# Transformers approach for text classification tasks

In [1]:
# General purposes required imports
import numpy as np
import pandas as pd
import os
import re
import json
import torch
from pathlib import Path

# Pre-processing tools
from sklearn.preprocessing import LabelEncoder

# Transformers (Hugging Face) imports
import evaluate
from transformers import AutoTokenizer, AutoModelForSequenceClassification, TrainingArguments, Trainer
from datasets import Dataset

  from .autonotebook import tqdm as notebook_tqdm


## Load the data

In [2]:
def remove_emojis(text: str) -> str:
    """ Removes emojis from the given text """
    return re.sub(r"[^\w\s,!?@#áéíóúÁÉÍÓÚñÑ]", "", text)

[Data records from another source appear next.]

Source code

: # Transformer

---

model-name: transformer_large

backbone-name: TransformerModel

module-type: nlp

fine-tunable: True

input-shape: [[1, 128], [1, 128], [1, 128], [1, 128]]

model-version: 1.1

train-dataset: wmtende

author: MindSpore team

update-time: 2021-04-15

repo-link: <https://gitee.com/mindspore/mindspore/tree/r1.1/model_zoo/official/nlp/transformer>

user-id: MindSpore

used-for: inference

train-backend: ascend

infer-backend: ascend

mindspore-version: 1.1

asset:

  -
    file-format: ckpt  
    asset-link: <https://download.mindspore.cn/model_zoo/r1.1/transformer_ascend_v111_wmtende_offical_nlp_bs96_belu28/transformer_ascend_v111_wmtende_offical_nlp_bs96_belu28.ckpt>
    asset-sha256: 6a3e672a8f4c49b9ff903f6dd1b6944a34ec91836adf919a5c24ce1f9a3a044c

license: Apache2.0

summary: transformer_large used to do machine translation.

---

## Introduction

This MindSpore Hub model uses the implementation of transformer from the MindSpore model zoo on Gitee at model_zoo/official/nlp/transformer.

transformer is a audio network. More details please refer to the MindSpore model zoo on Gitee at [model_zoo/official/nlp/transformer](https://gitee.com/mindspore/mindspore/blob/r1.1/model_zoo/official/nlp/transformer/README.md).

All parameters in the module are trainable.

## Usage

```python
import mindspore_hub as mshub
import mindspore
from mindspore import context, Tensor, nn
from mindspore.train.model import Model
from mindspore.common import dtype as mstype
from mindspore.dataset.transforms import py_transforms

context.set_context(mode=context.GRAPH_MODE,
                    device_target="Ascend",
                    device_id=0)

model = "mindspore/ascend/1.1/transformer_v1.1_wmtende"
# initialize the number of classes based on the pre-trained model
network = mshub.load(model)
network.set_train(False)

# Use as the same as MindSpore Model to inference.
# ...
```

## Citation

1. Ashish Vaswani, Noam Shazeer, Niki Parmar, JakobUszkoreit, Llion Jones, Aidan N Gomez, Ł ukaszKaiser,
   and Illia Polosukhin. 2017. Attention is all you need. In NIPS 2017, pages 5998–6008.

def read_target(target_path: str) -> tuple:
    """ Reads the target variable data and returns it as a Python dictionary (hashmap) """
    label_encoder = LabelEncoder()
    target        = pd.read_csv(filepath_or_buffer=target_path, delimiter=',').to_numpy()
    target[:, 1]  = label_encoder.fit_transform(target[:, 1])
    user_labels = { re.findall(r"[0-9]+", target[i][0])[0]: target[i][1] for i in range(len(target)) }
    return user_labels, { i: label for i, label in enumerate(label_encoder.classes_) }

def prepare_data(data_path: str, 
                 target_path: str,
                 treat_emojis: bool=False,
                 verbose: bool=False) -> tuple:
    """ Builds a Dataset object of messages where each entry represents a user """
    path                = Path(data_path)
    all_users_data      = []
    user_labels, labels = read_target(target_path=target_path)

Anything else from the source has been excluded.